= Marguerita Dianne Ragsdale =

American diplomat

Marguerita Dianne Ragsdale (born 1948) is a Career Foreign Service Officer who served as the American Ambassador to Djibouti from February 1, 2004 until July 6, 2006.

==Biography==
Born in Richmond, Virginia but raised on a farm in Dinwiddie County, Virginia, (McKenney, Virginia) Ragsdale has a B.A. degree from American University in Washington, D.C., M.A. and Ph.D. degrees from the University of Virginia, and a J.D. degree from Columbia University.

==Career==
Considered a Middle East specialist, Ragsdale’s first assignment was as the Junior Consular and General Services Officer at the American Embassy in Kuwait in 1984. Two years later, she served as Political Officer at the U.S. Embassy in Mogadishu, Somalia.

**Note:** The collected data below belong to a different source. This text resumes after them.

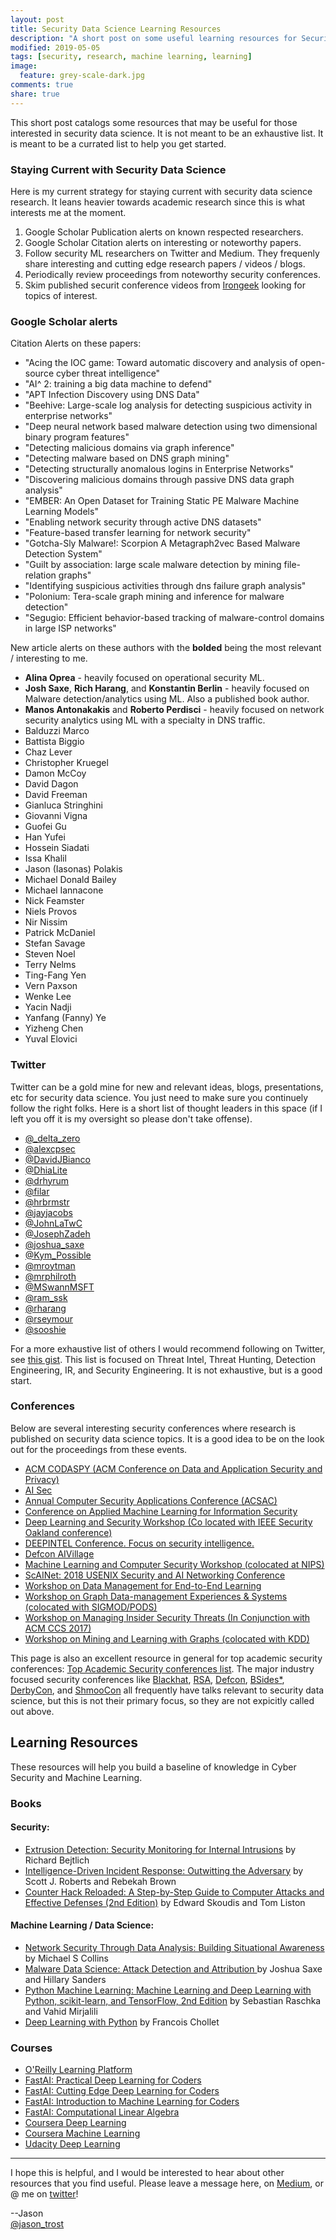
 ```yaml
---
layout: post
title: Security Data Science Learning Resources
description: "A short post on some useful learning resources for Security Data Science"
modified: 2019-05-05
tags: [security, research, machine learning, learning]
image:
  feature: grey-scale-dark.jpg
comments: true
share: true
---
```


This short post catalogs some resources that may be useful for those interested in security data science.  It is not meant to be an exhaustive list. It is meant to be a currated list to help you get started.

### Staying Current with Security Data Science

Here is my current strategy for staying current with security data science research. It leans heavier towards academic research since this is what interests me at the moment.

1. Google Scholar Publication alerts on known respected researchers.
2. Google Scholar Citation alerts on interesting or noteworthy papers.  
3. Follow security ML researchers on Twitter and Medium.  They frequenly share interesting and cutting edge research papers / videos / blogs.
4. Periodically review proceedings from noteworthy security conferences.
5. Skim published securit conference videos from [Irongeek](http://www.irongeek.com/) looking for topics of interest.

### Google Scholar alerts

Citation Alerts on these papers:

* "Acing the IOC game: Toward automatic discovery and analysis of open-source cyber threat intelligence"
* "AI^ 2: training a big data machine to defend"
* "APT Infection Discovery using DNS Data"
* "Beehive: Large-scale log analysis for detecting suspicious activity in enterprise networks"
* "Deep neural network based malware detection using two dimensional binary program features"
* "Detecting malicious domains via graph inference"
* "Detecting malware based on DNS graph mining"
* "Detecting structurally anomalous logins in Enterprise Networks"
* "Discovering malicious domains through passive DNS data graph analysis"
* "EMBER: An Open Dataset for Training Static PE Malware Machine Learning Models"
* "Enabling network security through active DNS datasets"
* "Feature-based transfer learning for network security"
* "Gotcha-Sly Malware!: Scorpion A Metagraph2vec Based Malware Detection System"
* "Guilt by association: large scale malware detection by mining file-relation graphs"
* "Identifying suspicious activities through dns failure graph analysis"
* "Polonium: Tera-scale graph mining and inference for malware detection"
* "Segugio: Efficient behavior-based tracking of malware-control domains in large ISP networks"

New article alerts on these authors with the **bolded** being the most relevant / interesting to me.

* **Alina Oprea** - heavily focused on operational security ML.  
* **Josh Saxe**, **Rich Harang**, and **Konstantin Berlin** - heavily focused on Malware detection/analytics using ML.  Also a published book author.
* **Manos Antonakakis** and **Roberto Perdisci** - heavily focused on network security analytics using ML with a specialty in DNS traffic.
* Balduzzi Marco
* Battista Biggio
* Chaz Lever
* Christopher Kruegel
* Damon McCoy
* David Dagon
* David Freeman
* Gianluca Stringhini
* Giovanni Vigna
* Guofei Gu
* Han Yufei
* Hossein Siadati
* Issa Khalil
* Jason (Iasonas) Polakis
* Michael Donald Bailey
* Michael Iannacone
* Nick Feamster
* Niels Provos
* Nir Nissim
* Patrick McDaniel
* Stefan Savage
* Steven Noel
* Terry Nelms
* Ting-Fang Yen
* Vern Paxson
* Wenke Lee
* Yacin Nadji
* Yanfang (Fanny) Ye
* Yizheng Chen
* Yuval Elovici

### Twitter

Twitter can be a gold mine for new and relevant ideas, blogs, presentations, etc for security data science.  You just need to make sure you continuely follow the right folks.  Here is a short list of thought leaders in this space (if I left you off it is my oversight so please don't take offense).

* [@\_delta\_zero](https://twitter.com/_delta_zero)
* [@alexcpsec](https://twitter.com/alexcpsec)
* [@DavidJBianco](https://twitter.com/DavidJBianco)
* [@DhiaLite](https://twitter.com/DhiaLite)
* [@drhyrum](https://twitter.com/drhyrum)
* [@filar](https://twitter.com/filar)
* [@hrbrmstr](https://twitter.com/hrbrmstr)
* [@jayjacobs](https://twitter.com/jayjacobs)
* [@JohnLaTwC](https://twitter.com/JohnLaTwC)
* [@JosephZadeh](https://twitter.com/JosephZadeh)
* [@joshua_saxe](https://twitter.com/joshua_saxe)
* [@Kym_Possible](https://twitter.com/Kym_Possible)
* [@mroytman](https://twitter.com/mroytman)
* [@mrphilroth](https://twitter.com/mrphilroth)
* [@MSwannMSFT](https://twitter.com/MSwannMSFT)
* [@ram_ssk](https://twitter.com/ram_ssk)
* [@rharang](https://twitter.com/rharang)
* [@rseymour](https://twitter.com/rseymour)
* [@sooshie](https://twitter.com/sooshie)  

For a more exhaustive list of others I would recommend following on Twitter, see [this gist](https://gist.github.com/jatrost/b0ae18a545af69130e0033460562aca2). This list is focused on Threat Intel, Threat Hunting, Detection Engineering, IR, and Security Engineering. It is not exhaustive, but is a good start.

### Conferences

Below are several interesting security conferences where research is published on security data science topics.  It is a good idea to be on the look out for the proceedings from these events.

* [ACM CODASPY (ACM Conference on Data and Application Security and Privacy)](http://ycheng.org/codaspy/2018/program.html)
* [AI Sec](http://www-personal.umich.edu/~arunesh/AISec2016/Program.html)
* [Annual Computer Security Applications Conference (ACSAC)](https://www.acsac.org/)
* [Conference on Applied Machine Learning for Information Security](https://www.camlis.org/)
* [Deep Learning and Security Workshop (Co located with IEEE Security Oakland conference)](https://www.ieee-security.org/TC/SPW2018/DLS/)
* [DEEPINTEL Conference. Focus on security intelligence.](https://deepintel.net/index.php)
* [Defcon AIVillage](https://aivillage.org/)
* [Machine Learning and Computer Security Workshop (colocated at NIPS)](https://machine-learning-and-security.github.io/cfp.html)
* [ScAINet: 2018 USENIX Security and AI Networking Conference](https://www.usenix.org/conference/scainet18 )
* [Workshop on Data Management for End-to-End Learning](http://deem-workshop.org/)
* [Workshop on Graph Data-management Experiences & Systems (colocated with SIGMOD/PODS)](https://event.cwi.nl/grades/2017/index.shtml)
* [Workshop on Managing Insider Security Threats (In Conjunction with ACM CCS 2017)](http://isyou.info/conf/mist17/)
* [Workshop on Mining and Learning with Graphs (colocated with KDD)](http://www.mlgworkshop.org/2017/)

This page is also an excellent resource in general for top academic security conferences: [Top Academic Security conferences list](http://faculty.cs.tamu.edu/guofei/sec_conf_stat.htm).  The major industry focused security conferences like [Blackhat](https://www.blackhat.com/), [RSA](https://www.rsaconference.com/), [Defcon](https://www.defcon.org/), [BSides\*](http://www.securitybsides.com/w/page/12194156/FrontPage), [DerbyCon](https://www.derbycon.com/), and [ShmooCon](https://www.shmoocon.org/) all frequently have talks relevant to security data science, but this is not their primary focus, so they are not expicitly called out above.

## Learning Resources

These resources will help you build a baseline of knowledge in Cyber Security and Machine Learning.

### Books

#### Security:

* [Extrusion Detection: Security Monitoring for Internal Intrusions](http://www.amazon.com/gp/product/0321349962/ref=as_li_tf_tl?ie=UTF8&tag=cyberanaly-20&linkCode=as2&camp=1789&creative=9325&creativeASIN=0321349962) by Richard Bejtlich
* [Intelligence-Driven Incident Response: Outwitting the Adversary](https://www.amazon.com/Intelligence-Driven-Incident-Response-Outwitting-Adversary/dp/1491934948/ref=as_li_ss_tl?keywords=Intelligence+Driven+Incident+Response&qid=1557078317&s=gateway&sr=8-1&linkCode=ll1&tag=cyberanaly-20&linkId=6973e7074668673eb200b437790fc76a&language=en_US) by Scott J. Roberts and Rebekah Brown
* [Counter Hack Reloaded: A Step-by-Step Guide to Computer Attacks and Effective Defenses (2nd Edition)](https://www.amazon.com/Counter-Hack-Reloaded-Step-Step/dp/0131481045/ref=as_li_ss_tl?crid=2XJH9F6S3WM3I&keywords=counter+hack+reloaded&qid=1557078411&s=gateway&sprefix=Counter+Hack+Reload,aps,155&sr=8-1-fkmrnull&linkCode=ll1&tag=cyberanaly-20&linkId=a99cc70ae09426878c765479651c034b&language=en_US) by Edward Skoudis and Tom Liston

#### Machine Learning / Data Science:

* [Network Security Through Data Analysis: Building Situational Awareness](http://www.amazon.com/gp/product/1449357903/ref=as_li_tl?ie=UTF8&camp=1789&creative=390957&creativeASIN=1449357903&linkCode=as2&tag=cyberanaly-20&linkId=35TDX547RG2KPGAB) by Michael S Collins
* [Malware Data Science: Attack Detection and Attribution ](https://www.amazon.com/Malware-Data-Science-Detection-Attribution/dp/1593278594/ref=as_li_ss_tl?crid=27NUF8YTLE98J&keywords=malware+data+science&qid=1557078010&s=gateway&sprefix=malware+daya,aps,155&sr=8-1&linkCode=ll1&tag=cyberanaly-20&linkId=224929fd1a36732beae7c48cdda46135&language=en_US) by Joshua Saxe and Hillary Sanders
* [Python Machine Learning: Machine Learning and Deep Learning with Python, scikit-learn, and TensorFlow, 2nd Edition](https://www.amazon.com/Python-Machine-Learning-scikit-learn-TensorFlow/dp/1787125939/ref=as_li_ss_tl?keywords=python+machine+learning&qid=1557078084&s=gateway&sr=8-3&linkCode=ll1&tag=cyberanaly-20&linkId=ff7c0b5e77ba0fbb6759cf06a5225fef&language=en_US) by Sebastian Raschka and Vahid Mirjalili
* [Deep Learning with Python](https://www.amazon.com/Deep-Learning-Python-Francois-Chollet/dp/1617294438/ref=as_li_ss_tl?_encoding=UTF8&qid=1557078084&sr=8-7&linkCode=ll1&tag=cyberanaly-20&linkId=54592a68a3e717dbc6263596795829fb&language=en_US) by Francois Chollet

### Courses

* [O'Reilly Learning Platform](https://learning.oreilly.com/home/)
* [FastAI: Practical Deep Learning for Coders](https://course.fast.ai/)
* [FastAI: Cutting Edge Deep Learning for Coders](http://course18.fast.ai/part2.html)
* [FastAI: Introduction to Machine Learning for Coders](http://course18.fast.ai/ml)
* [FastAI: Computational Linear Algebra](https://github.com/fastai/numerical-linear-algebra/blob/master/README.md)
* [Coursera Deep Learning](https://www.coursera.org/specializations/deep-learning)
* [Coursera Machine Learning](https://www.coursera.org/learn/machine-learning)
* [Udacity Deep Learning](https://www.udacity.com/course/deep-learning-nanodegree--nd101)

---

I hope this is helpful, and I would be interested to hear about other resources that you find useful.  Please leave a message here, on [Medium](https://medium.com/@jason_trost), or @ me on [twitter]((https://twitter.com/#!/jason_trost))!

--Jason
<br />[@jason_trost](https://twitter.com/#!/jason_trost)



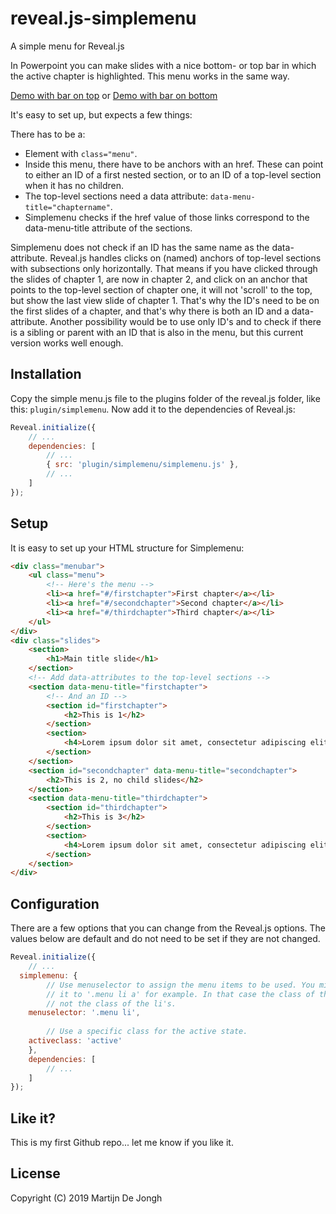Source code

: # reveal.js-simplemenu
A simple menu for Reveal.js

In Powerpoint you can make slides with a nice bottom- or top bar in which the active chapter is highlighted. This menu works in the same way. 

[Demo with bar on top](https://martinomagnifico.github.io/reveal.js-simplemenu/demo.html)
or
[Demo with bar on bottom](https://martinomagnifico.github.io/reveal.js-simplemenu/bottombar.html)



It's easy to set up, but expects a few things:

There has to be a:

- Element with `class="menu"`. 
- Inside this menu, there have to be anchors with an href. These can point to either an ID of a first nested section, or to an ID of a top-level section when it has no children. 
- The top-level sections need a data attribute: `data-menu-title="chaptername"`.
- Simplemenu checks if the href value of those links correspond to the data-menu-title attribute of the sections. 

Simplemenu does not check if an ID has the same name as the data-attribute. Reveal.js handles clicks on (named) anchors of top-level sections with subsections only horizontally. That means if you have clicked through the slides of chapter 1, are now in chapter 2, and click on an anchor that points to the top-level section of chapter one, it will not 'scroll' to the top, but show the last view slide of chapter 1. That's why the ID's need to be on the first slides of a chapter, and that's why there is both an ID and a data-attribute. Another possibility would be to use only ID's and to check if there is a sibling or parent with an ID that is also in the menu, but this current version works well enough.



## Installation

Copy the simple menu.js file to the plugins folder of the reveal.js folder, like this: `plugin/simplemenu`. Now add it to the dependencies of Reveal.js:


```javascript
Reveal.initialize({
	// ...
	dependencies: [
		// ... 
		{ src: 'plugin/simplemenu/simplemenu.js' },
		// ... 
	]
});
```


## Setup

It is easy to set up your HTML structure for Simplemenu: 

```html
<div class="menubar">
	<ul class="menu">
		<!-- Here's the menu -->
		<li><a href="#/firstchapter">First chapter</a></li>
		<li><a href="#/secondchapter">Second chapter</a></li>
		<li><a href="#/thirdchapter">Third chapter</a></li>
	</ul>
</div>
<div class="slides">
	<section>
		<h1>Main title slide</h1>
	</section>
	<!-- Add data-attributes to the top-level sections -->
	<section data-menu-title="firstchapter">
		<!-- And an ID -->
		<section id="firstchapter">
			<h2>This is 1</h2>
		</section>
		<section>
			<h4>Lorem ipsum dolor sit amet, consectetur adipiscing elit.</h4>
		</section>
	</section>
	<section id="secondchapter" data-menu-title="secondchapter">
		<h2>This is 2, no child slides</h2>
	</section>
	<section data-menu-title="thirdchapter">
		<section id="thirdchapter">
			<h2>This is 3</h2>
		</section>
		<section>
			<h4>Lorem ipsum dolor sit amet, consectetur adipiscing elit.</h4>
		</section>
	</section>
</div>
```


## Configuration

There are a few options that you can change from the Reveal.js options. The values below are default and do not need to be set if they are not changed.

```javascript
Reveal.initialize({
	// ...
  simplemenu: {
    	// Use menuselector to assign the menu items to be used. You might want to point 
    	// it to '.menu li a' for example. In that case the class of the a's will toggle, 
    	// not the class of the li's.
  	menuselector: '.menu li',
    
    	// Use a specific class for the active state.
	activeclass: 'active'
	},
	dependencies: [
		// ... 
	]
});
```

## Like it?
This is my first Github repo... let me know if you like it.


## License

Copyright (C) 2019 Martijn De Jongh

Djibouti has strategic and political importance for the United States because of its location on the Horn of Africa overlooking the Gulf of Aden. Camp Lemonnier, the only U.S. military base on the African continent, is there. While Ambassador, the US donated several refurbished Coast Guard vessels as part of an effort to bolster Djibouti’s navy. Work began on the Defense Fuel Supply Point (DFSP) at the Port of Doraleh while Ragsdale was Ambassador. She oversaw $27 million in direct aid for educational and healthcare assistance.